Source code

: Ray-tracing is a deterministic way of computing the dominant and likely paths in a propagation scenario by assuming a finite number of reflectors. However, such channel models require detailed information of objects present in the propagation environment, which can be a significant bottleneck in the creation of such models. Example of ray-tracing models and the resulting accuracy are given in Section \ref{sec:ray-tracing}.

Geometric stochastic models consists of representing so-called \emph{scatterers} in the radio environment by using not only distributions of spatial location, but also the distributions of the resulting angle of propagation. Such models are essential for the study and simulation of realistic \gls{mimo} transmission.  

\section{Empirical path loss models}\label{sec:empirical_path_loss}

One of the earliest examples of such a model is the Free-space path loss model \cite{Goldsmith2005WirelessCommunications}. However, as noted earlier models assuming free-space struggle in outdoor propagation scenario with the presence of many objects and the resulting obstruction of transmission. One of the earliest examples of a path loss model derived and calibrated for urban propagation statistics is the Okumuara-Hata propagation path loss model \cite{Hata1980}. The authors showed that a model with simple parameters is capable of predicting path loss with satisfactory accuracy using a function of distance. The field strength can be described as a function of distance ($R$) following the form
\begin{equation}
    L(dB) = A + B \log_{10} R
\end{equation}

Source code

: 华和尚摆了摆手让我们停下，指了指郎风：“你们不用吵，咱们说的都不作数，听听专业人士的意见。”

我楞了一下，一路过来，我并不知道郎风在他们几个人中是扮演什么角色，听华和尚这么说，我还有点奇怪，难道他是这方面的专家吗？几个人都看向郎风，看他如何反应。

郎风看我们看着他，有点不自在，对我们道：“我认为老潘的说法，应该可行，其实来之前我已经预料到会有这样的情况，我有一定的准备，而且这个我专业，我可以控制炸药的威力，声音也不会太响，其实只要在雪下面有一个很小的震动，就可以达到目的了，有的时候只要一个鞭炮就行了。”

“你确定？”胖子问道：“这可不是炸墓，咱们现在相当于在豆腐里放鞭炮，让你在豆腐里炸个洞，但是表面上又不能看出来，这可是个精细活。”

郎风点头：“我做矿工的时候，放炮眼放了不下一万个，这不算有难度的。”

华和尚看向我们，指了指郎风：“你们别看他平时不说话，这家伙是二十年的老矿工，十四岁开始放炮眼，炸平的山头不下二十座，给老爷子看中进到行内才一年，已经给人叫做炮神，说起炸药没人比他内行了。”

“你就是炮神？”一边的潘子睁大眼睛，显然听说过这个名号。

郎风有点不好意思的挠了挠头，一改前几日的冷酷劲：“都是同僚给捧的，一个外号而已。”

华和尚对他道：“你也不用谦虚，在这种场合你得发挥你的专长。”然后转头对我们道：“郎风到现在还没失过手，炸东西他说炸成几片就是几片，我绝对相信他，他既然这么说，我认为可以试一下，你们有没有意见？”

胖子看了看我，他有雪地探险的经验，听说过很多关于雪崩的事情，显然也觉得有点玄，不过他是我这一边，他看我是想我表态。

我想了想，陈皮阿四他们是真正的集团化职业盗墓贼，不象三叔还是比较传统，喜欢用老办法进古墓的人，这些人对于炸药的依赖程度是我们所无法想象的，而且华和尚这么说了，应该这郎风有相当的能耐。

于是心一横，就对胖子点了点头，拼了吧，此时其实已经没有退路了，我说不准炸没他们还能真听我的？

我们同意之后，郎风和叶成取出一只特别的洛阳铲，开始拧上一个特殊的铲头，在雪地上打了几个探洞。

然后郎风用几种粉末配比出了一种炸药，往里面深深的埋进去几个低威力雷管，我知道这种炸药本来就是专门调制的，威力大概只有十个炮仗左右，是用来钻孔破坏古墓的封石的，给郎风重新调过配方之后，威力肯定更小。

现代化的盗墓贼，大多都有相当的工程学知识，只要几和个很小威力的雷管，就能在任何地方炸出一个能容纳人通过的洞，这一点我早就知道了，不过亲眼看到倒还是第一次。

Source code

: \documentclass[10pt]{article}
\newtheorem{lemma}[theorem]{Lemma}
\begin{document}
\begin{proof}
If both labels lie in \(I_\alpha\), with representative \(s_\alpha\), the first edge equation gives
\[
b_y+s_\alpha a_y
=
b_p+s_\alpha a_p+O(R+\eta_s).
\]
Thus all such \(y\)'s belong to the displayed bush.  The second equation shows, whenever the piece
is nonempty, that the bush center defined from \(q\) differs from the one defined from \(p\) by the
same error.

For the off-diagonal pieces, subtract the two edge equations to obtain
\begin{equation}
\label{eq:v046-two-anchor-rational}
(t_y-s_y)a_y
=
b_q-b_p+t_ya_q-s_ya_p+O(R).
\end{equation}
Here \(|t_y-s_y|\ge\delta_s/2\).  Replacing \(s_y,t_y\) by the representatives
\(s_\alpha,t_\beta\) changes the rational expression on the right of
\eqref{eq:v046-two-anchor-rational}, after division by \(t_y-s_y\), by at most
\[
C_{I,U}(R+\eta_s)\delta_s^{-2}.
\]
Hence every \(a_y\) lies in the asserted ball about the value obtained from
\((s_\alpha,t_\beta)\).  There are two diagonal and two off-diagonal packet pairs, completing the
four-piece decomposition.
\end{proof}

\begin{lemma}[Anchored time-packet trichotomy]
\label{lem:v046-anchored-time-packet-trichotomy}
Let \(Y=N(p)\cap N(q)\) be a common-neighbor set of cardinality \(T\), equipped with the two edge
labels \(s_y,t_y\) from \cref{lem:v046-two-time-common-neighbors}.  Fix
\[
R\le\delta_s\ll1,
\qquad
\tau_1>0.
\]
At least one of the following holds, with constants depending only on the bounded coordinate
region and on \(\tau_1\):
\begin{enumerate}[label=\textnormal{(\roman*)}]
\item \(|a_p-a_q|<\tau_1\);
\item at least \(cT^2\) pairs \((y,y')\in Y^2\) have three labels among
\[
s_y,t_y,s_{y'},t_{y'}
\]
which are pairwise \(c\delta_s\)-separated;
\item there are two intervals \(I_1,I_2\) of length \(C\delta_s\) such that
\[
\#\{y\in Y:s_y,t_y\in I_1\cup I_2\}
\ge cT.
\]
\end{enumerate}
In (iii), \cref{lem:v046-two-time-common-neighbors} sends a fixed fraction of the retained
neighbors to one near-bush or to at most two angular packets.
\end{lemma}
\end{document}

Aim of the exercise - Set down every entry once more, exactly as it was written above.

Expected answer -
Source code

: Ray-tracing is a deterministic way of computing the dominant and likely paths in a propagation scenario by assuming a finite number of reflectors. However, such channel models require detailed information of objects present in the propagation environment, which can be a significant bottleneck in the creation of such models. Example of ray-tracing models and the resulting accuracy are given in Section \ref{sec:ray-tracing}.

Geometric stochastic models consists of representing so-called \emph{scatterers} in the radio environment by using not only distributions of spatial location, but also the distributions of the resulting angle of propagation. Such models are essential for the study and simulation of realistic \gls{mimo} transmission.  

\section{Empirical path loss models}\label{sec:empirical_path_loss}

One of the earliest examples of such a model is the Free-space path loss model \cite{Goldsmith2005WirelessCommunications}. However, as noted earlier models assuming free-space struggle in outdoor propagation scenario with the presence of many objects and the resulting obstruction of transmission. One of the earliest examples of a path loss model derived and calibrated for urban propagation statistics is the Okumuara-Hata propagation path loss model \cite{Hata1980}. The authors showed that a model with simple parameters is capable of predicting path loss with satisfactory accuracy using a function of distance. The field strength can be described as a function of distance ($R$) following the form
\begin{equation}
    L(dB) = A + B \log_{10} R
\end{equation}

Source code

: 华和尚摆了摆手让我们停下，指了指郎风：“你们不用吵，咱们说的都不作数，听听专业人士的意见。”

我楞了一下，一路过来，我并不知道郎风在他们几个人中是扮演什么角色，听华和尚这么说，我还有点奇怪，难道他是这方面的专家吗？几个人都看向郎风，看他如何反应。

郎风看我们看着他，有点不自在，对我们道：“我认为老潘的说法，应该可行，其实来之前我已经预料到会有这样的情况，我有一定的准备，而且这个我专业，我可以控制炸药的威力，声音也不会太响，其实只要在雪下面有一个很小的震动，就可以达到目的了，有的时候只要一个鞭炮就行了。”

“你确定？”胖子问道：“这可不是炸墓，咱们现在相当于在豆腐里放鞭炮，让你在豆腐里炸个洞，但是表面上又不能看出来，这可是个精细活。”

郎风点头：“我做矿工的时候，放炮眼放了不下一万个，这不算有难度的。”

华和尚看向我们，指了指郎风：“你们别看他平时不说话，这家伙是二十年的老矿工，十四岁开始放炮眼，炸平的山头不下二十座，给老爷子看中进到行内才一年，已经给人叫做炮神，说起炸药没人比他内行了。”

“你就是炮神？”一边的潘子睁大眼睛，显然听说过这个名号。

郎风有点不好意思的挠了挠头，一改前几日的冷酷劲：“都是同僚给捧的，一个外号而已。”

华和尚对他道：“你也不用谦虚，在这种场合你得发挥你的专长。”然后转头对我们道：“郎风到现在还没失过手，炸东西他说炸成几片就是几片，我绝对相信他，他既然这么说，我认为可以试一下，你们有没有意见？”

胖子看了看我，他有雪地探险的经验，听说过很多关于雪崩的事情，显然也觉得有点玄，不过他是我这一边，他看我是想我表态。

我想了想，陈皮阿四他们是真正的集团化职业盗墓贼，不象三叔还是比较传统，喜欢用老办法进古墓的人，这些人对于炸药的依赖程度是我们所无法想象的，而且华和尚这么说了，应该这郎风有相当的能耐。

于是心一横，就对胖子点了点头，拼了吧，此时其实已经没有退路了，我说不准炸没他们还能真听我的？

我们同意之后，郎风和叶成取出一只特别的洛阳铲，开始拧上一个特殊的铲头，在雪地上打了几个探洞。

然后郎风用几种粉末配比出了一种炸药，往里面深深的埋进去几个低威力雷管，我知道这种炸药本来就是专门调制的，威力大概只有十个炮仗左右，是用来钻孔破坏古墓的封石的，给郎风重新调过配方之后，威力肯定更小。

现代化的盗墓贼，大多都有相当的工程学知识，只要几和个很小威力的雷管，就能在任何地方炸出一个能容纳人通过的洞，这一点我早就知道了，不过亲眼看到倒还是第一次。

Source code

: \documentclass[10pt]{article}
\newtheorem{lemma}[theorem]{Lemma}
\begin{document}
\begin{proof}
If both labels lie in \(I_\alpha\), with representative \(s_\alpha\), the first edge equation gives
\[
b_y+s_\alpha a_y
=
b_p+s_\alpha a_p+O(R+\eta_s).
\]
Thus all such \(y\)'s belong to the displayed bush.  The second equation shows, whenever the piece
is nonempty, that the bush center defined from \(q\) differs from the one defined from \(p\) by the
same error.

For the off-diagonal pieces, subtract the two edge equations to obtain
\begin{equation}
\label{eq:v046-two-anchor-rational}
(t_y-s_y)a_y
=
b_q-b_p+t_ya_q-s_ya_p+O(R).
\end{equation}
Here \(|t_y-s_y|\ge\delta_s/2\).  Replacing \(s_y,t_y\) by the representatives
\(s_\alpha,t_\beta\) changes the rational expression on the right of
\eqref{eq:v046-two-anchor-rational}, after division by \(t_y-s_y\), by at most
\[
C_{I,U}(R+\eta_s)\delta_s^{-2}.
\]
Hence every \(a_y\) lies in the asserted ball about the value obtained from
\((s_\alpha,t_\beta)\).  There are two diagonal and two off-diagonal packet pairs, completing the
four-piece decomposition.
\end{proof}

\begin{lemma}[Anchored time-packet trichotomy]
\label{lem:v046-anchored-time-packet-trichotomy}
Let \(Y=N(p)\cap N(q)\) be a common-neighbor set of cardinality \(T\), equipped with the two edge
labels \(s_y,t_y\) from \cref{lem:v046-two-time-common-neighbors}.  Fix
\[
R\le\delta_s\ll1,
\qquad
\tau_1>0.
\]
At least one of the following holds, with constants depending only on the bounded coordinate
region and on \(\tau_1\):
\begin{enumerate}[label=\textnormal{(\roman*)}]
\item \(|a_p-a_q|<\tau_1\);
\item at least \(cT^2\) pairs \((y,y')\in Y^2\) have three labels among
\[
s_y,t_y,s_{y'},t_{y'}
\]
which are pairwise \(c\delta_s\)-separated;
\item there are two intervals \(I_1,I_2\) of length \(C\delta_s\) such that
\[
\#\{y\in Y:s_y,t_y\in I_1\cup I_2\}
\ge cT.
\]
\end{enumerate}
In (iii), \cref{lem:v046-two-time-common-neighbors} sends a fixed fraction of the retained
neighbors to one near-bush or to at most two angular packets.
\end{lemma}
\end{document}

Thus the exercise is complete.